Yes, water ice. But at first you might be curious why anyone would want to do so, because that print wouldn’t last very long, would it?
It turns out there are very good reasons for developing ice 3D printing, and it has to do with bioprinting.
Many tissues require small channels for liquids, and these are complex structures that must be extremely smooth to allow for easy fluid flow.
Bioprinting can produce such structures, but not smoothly. The problem with 3D printing this type of structure smoothly is that it can’t usually be done with materials that are biocompatible.
That’s where the Carnegie Mellon researchers come in, as they had the crazy notion of 3D printing these structures in water. Ice, actually.
Ice can be made to have very smooth surfaces, and that is the key to this new technology.
The process involves depositing tiny droplets liquid water through a piezoelectric nozzle into a build chamber that’s cooled to -35C. The water freezes almost instantly, but as it does it fuses smoothly to existing ice structures. This makes it easy to build ice structures with smooth surfaces.
CMU explains the process:
“A high-resolution 3D printing system is used to deposit water droplets onto a -35 ◦C custom-built temperature-controlled platform that rapidly transforms the water into ice. By modulating the ejection frequency of the water droplets and synchronizing it with movements of the stage, the new process enables printing branched geometries with smooth surfaces and continuous variations in diameter with smooth transitions. The researchers demonstrate this by printing multiple complex ice geometries, such as a tree, a helix around a pole, and even a one-and-a-half-millimeter tall octopus figurine. The rapid phase change of the water and the strength of the ice enabled freeform 3D printing of ice structures without requiring time-consuming layer-by-layer printing or support structures.”
This all makes sense until you consider the original question: how do you make structures with channels? The ice structures described above are not hollow, and they’d melt instantly at room temperatures.
The next step in the process is to immerse the ice 3D print in the desired channel material. The material is allowed or triggered to solidify, and the ice can be liquified with a bit of heat and poured away. Alternatively, the ice could be vaporized through a sufficient amount of heat, enabling removal of the water from any crevice in the structure.

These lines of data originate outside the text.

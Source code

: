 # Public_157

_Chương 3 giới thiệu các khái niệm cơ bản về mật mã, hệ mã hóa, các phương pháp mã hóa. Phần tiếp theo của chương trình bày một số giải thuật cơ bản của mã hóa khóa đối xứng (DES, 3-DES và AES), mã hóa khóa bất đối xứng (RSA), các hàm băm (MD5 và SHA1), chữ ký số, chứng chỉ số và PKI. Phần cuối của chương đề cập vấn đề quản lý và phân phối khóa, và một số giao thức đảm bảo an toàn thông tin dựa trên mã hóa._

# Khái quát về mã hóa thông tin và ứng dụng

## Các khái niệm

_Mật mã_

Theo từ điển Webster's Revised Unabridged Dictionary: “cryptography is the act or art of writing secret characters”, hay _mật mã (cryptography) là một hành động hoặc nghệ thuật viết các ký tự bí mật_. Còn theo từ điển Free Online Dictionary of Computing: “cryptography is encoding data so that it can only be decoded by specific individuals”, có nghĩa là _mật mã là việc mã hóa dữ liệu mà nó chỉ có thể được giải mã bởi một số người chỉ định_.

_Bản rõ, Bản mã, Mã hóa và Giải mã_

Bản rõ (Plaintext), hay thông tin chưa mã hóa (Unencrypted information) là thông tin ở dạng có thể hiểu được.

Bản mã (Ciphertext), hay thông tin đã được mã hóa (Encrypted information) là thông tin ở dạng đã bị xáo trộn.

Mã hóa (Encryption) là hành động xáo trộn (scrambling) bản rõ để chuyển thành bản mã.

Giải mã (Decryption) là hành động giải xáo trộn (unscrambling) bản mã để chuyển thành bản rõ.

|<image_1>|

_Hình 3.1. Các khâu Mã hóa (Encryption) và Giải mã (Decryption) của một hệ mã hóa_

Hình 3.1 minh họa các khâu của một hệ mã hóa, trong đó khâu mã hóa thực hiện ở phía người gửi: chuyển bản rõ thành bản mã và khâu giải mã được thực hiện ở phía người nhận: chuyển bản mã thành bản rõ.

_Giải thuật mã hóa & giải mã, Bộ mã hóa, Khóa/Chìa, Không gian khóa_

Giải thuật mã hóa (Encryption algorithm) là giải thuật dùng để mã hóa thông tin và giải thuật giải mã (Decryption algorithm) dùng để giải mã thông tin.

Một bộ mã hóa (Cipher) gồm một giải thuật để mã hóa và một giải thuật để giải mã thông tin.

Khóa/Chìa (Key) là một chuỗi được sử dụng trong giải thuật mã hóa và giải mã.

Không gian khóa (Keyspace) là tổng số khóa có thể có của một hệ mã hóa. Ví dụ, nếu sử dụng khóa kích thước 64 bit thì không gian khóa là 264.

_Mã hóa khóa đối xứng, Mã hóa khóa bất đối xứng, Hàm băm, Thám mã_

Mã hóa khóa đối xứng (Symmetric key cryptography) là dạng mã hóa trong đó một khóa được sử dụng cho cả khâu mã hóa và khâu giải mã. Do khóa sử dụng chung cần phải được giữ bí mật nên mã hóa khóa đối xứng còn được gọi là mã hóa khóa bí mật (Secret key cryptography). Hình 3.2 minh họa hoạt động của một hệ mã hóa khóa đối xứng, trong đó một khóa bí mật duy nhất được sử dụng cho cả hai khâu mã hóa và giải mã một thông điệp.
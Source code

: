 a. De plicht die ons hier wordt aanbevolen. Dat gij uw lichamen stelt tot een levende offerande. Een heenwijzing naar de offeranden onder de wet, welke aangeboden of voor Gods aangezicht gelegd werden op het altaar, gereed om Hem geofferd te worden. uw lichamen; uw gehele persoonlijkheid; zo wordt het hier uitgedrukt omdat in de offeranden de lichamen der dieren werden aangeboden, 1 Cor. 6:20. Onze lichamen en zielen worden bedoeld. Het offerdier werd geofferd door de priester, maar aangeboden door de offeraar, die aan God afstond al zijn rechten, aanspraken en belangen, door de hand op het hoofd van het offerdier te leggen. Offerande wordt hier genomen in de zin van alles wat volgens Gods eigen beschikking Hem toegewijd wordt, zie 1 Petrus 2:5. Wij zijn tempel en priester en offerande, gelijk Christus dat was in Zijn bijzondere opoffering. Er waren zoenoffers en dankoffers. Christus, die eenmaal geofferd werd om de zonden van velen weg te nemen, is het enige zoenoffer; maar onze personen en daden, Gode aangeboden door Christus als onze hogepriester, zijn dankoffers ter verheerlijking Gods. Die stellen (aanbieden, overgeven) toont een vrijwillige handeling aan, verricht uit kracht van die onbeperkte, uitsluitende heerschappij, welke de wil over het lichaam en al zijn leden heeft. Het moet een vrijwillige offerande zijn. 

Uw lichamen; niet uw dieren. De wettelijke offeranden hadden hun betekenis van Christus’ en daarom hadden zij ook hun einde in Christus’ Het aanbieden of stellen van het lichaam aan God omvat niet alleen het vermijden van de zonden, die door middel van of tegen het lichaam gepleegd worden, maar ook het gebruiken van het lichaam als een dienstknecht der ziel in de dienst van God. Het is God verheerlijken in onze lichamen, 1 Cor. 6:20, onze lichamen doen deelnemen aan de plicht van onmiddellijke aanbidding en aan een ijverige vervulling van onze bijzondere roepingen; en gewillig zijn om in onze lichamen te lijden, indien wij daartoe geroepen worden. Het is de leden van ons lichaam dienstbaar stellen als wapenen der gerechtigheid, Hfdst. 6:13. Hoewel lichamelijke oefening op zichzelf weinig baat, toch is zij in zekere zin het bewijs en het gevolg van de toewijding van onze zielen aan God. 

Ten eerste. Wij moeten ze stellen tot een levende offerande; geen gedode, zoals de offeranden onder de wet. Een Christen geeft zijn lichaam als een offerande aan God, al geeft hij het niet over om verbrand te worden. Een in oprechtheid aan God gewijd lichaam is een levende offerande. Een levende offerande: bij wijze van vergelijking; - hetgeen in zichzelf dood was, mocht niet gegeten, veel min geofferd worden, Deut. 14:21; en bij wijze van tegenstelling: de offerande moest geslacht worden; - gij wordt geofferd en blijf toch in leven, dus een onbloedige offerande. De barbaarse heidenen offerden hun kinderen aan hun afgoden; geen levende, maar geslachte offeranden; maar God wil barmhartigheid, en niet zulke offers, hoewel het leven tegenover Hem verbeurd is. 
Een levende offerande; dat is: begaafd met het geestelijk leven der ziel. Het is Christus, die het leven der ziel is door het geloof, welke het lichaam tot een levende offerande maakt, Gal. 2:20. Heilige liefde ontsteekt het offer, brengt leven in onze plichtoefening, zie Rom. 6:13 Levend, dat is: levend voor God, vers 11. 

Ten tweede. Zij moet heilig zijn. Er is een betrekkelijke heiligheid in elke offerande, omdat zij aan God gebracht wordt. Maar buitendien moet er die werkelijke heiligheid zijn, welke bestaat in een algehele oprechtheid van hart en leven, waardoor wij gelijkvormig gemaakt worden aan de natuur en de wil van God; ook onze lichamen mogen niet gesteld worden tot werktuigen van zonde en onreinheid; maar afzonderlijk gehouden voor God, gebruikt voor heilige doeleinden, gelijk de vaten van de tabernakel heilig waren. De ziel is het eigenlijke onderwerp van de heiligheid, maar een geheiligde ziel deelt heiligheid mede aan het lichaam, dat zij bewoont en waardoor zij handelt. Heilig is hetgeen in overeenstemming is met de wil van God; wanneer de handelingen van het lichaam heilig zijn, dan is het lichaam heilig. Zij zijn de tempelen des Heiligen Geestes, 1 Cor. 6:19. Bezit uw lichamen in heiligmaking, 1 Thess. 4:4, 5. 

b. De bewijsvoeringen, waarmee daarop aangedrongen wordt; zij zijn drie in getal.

The beauty of this approach is that water is entirely biocompatible. In fact, we’re mostly made from water. This makes it relatively straightforward to create biocompatible microstructures using a “lost water” process.
The research paper describes the considerable analysis undertaken by the CMU research team, which investigated a wide variety of 3D printing parameters. Their findings should enable others to further develop the process, and possibly eventually commercialize the technology.